Tuesday 8 May 2007

Book Review - Essays in Love by Alain de Botton

Generic self-help or insightful genius? You decide...

De Botton is one of those annoyingly clever people whose propensity for accurate, insightful thought will make your teeth ache. He is multi-lingual (of Swiss origin), he is remarkably intelligent (having received a double starred first from Cambridge in 1991) and he is ridiculously successful (with five books to his name by the time he turned thirty). But, please, don’t let this put you off. He is also one of the few writers of our time interested in blowing the dust from the stuffy philosophical literature that most of us will never touch, and transforming philosophy into something relevant, helpful, and (dare I say it) fashionable.

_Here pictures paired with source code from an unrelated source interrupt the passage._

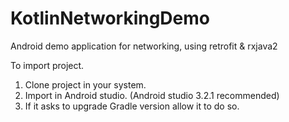 # KotlinNetworkingDemo
Android demo application for networking, using retrofit &amp; rxjava2

To import project.
1. Clone project in your system.
2. Import in Android studio. (Android studio 3.2.1 recommended)
3. If it asks to upgrade Gradle version allow it to do so.
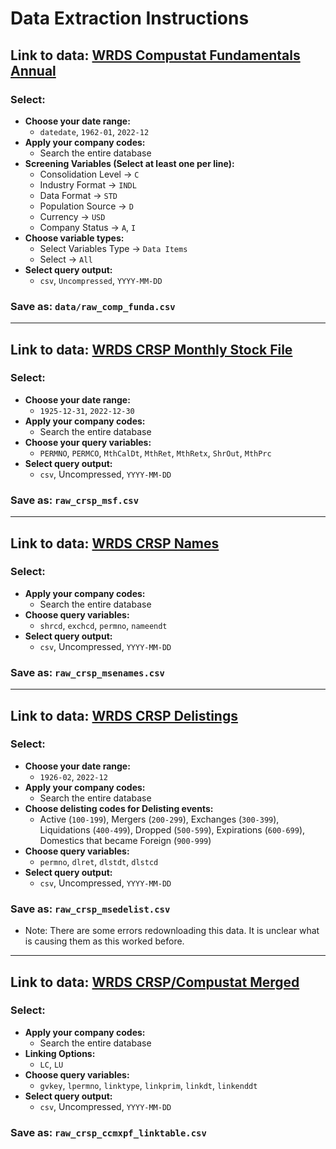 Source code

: # Data Extraction Instructions

## Link to data: [WRDS Compustat Fundamentals Annual](https://wrds-www.wharton.upenn.edu/pages/get-data/compustat-capital-iq-standard-poors/compustat/north-america-daily/fundamentals-annual/)

### Select:
- **Choose your date range:**
  - `datedate`, `1962-01`, `2022-12`
- **Apply your company codes:**
  - Search the entire database
- **Screening Variables (Select at least one per line):**
  - Consolidation Level -> `C`
  - Industry Format -> `INDL`
  - Data Format -> `STD`
  - Population Source -> `D`
  - Currency -> `USD`
  - Company Status -> `A`, `I`
- **Choose variable types:**
  - Select Variables Type -> `Data Items`
  - Select -> `All`
- **Select query output:**
  - `csv`, `Uncompressed`, `YYYY-MM-DD`

### Save as: `data/raw_comp_funda.csv`

---

## Link to data: [WRDS CRSP Monthly Stock File](https://wrds-www.wharton.upenn.edu/pages/get-data/center-research-security-prices-crsp/annual-update/stock-version-2/monthly-stock-file/)

### Select:
- **Choose your date range:**
  - `1925-12-31`, `2022-12-30`
- **Apply your company codes:**
  - Search the entire database
- **Choose your query variables:**
  - `PERMNO`, `PERMCO`, `MthCalDt`, `MthRet`, `MthRetx`, `ShrOut`, `MthPrc`
- **Select query output:**
  - `csv`, Uncompressed, `YYYY-MM-DD`

### Save as: `raw_crsp_msf.csv`

---

## Link to data: [WRDS CRSP Names](https://wrds-www.wharton.upenn.edu/pages/get-data/center-research-security-prices-crsp/annual-update/stock-events/names/)

### Select:
- **Apply your company codes:**
  - Search the entire database
- **Choose query variables:**
  - `shrcd`, `exchcd`, `permno`, `nameendt`
- **Select query output:**
  - `csv`, Uncompressed, `YYYY-MM-DD`

### Save as: `raw_crsp_msenames.csv`

---

## Link to data: [WRDS CRSP Delistings](https://wrds-www.wharton.upenn.edu/pages/get-data/center-research-security-prices-crsp/annual-update/stock-events/delist/)

### Select:
- **Choose your date range:**
  - `1926-02`, `2022-12`
- **Apply your company codes:**
  - Search the entire database
- **Choose delisting codes for Delisting events:**
  - Active (`100-199`), Mergers (`200-299`), Exchanges (`300-399`), Liquidations (`400-499`), Dropped (`500-599`), Expirations (`600-699`), Domestics that became Foreign (`900-999`)
- **Choose query variables:**
  - `permno`, `dlret`, `dlstdt`, `dlstcd`
- **Select query output:**
  - `csv`, Uncompressed, `YYYY-MM-DD`

### Save as: `raw_crsp_msedelist.csv`

- Note: There are some errors redownloading this data. It is unclear what is causing them as this worked before.

---

## Link to data: [WRDS CRSP/Compustat Merged](https://wrds-www.wharton.upenn.edu/pages/get-data/center-research-security-prices-crsp/annual-update/crspcompustat-merged/compustat-crsp-link/)

### Select:
- **Apply your company codes:**
  - Search the entire database
- **Linking Options:**
  - `LC`, `LU`
- **Choose query variables:**
  - `gvkey`, `lpermno`, `linktype`, `linkprim`, `linkdt`, `linkenddt`
- **Select query output:**
  - `csv`, Uncompressed, `YYYY-MM-DD`

### Save as: `raw_crsp_ccmxpf_linktable.csv`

'Essays in Love', published in 1993, is de Botton’s first novel. It attracted relatively little recognition in its early days, becoming popular only after the release of the internationally acclaimed 'How Proust Can Change Your Life' (1997). Despite this, it is a good read and an excellent place to start with de Botton and his popular philosophy. It follows the course of a relationship from meeting to heartbreak, with all the niceties and tribulations of love in between. Chapters are short and divided further into concise numbered paragraphs that each relate to one of de Botton’s profundities. And there are plenty of them. Though at times the subject matter is in danger of seeming trite, de Botton writes with an eloquent simplicity and clear sense of direction, making his story consistently engaging. He is insightful and he does at times display an astonishing ability to express the intricacies of romance that leave most of us lost for words, and this saves the story from becoming romantically mundane or intellectually unmanageable, although it will undoubtedly leave those with a better-than-average philosophical intelligence tearing at their hair.

The blurb on the back says that 'Essays in Love', 'will appeal to anyone who has ever been in love’. It all sounds a bit generic, and sometimes it is. But there is something to be said for a man who successfully pulverises centuries of philosophical thought into a snappy modern love story and then sells millions and millions of copies of it in twenty different languages. I’m not quite sure what that something is, but it’s definitely worth a look.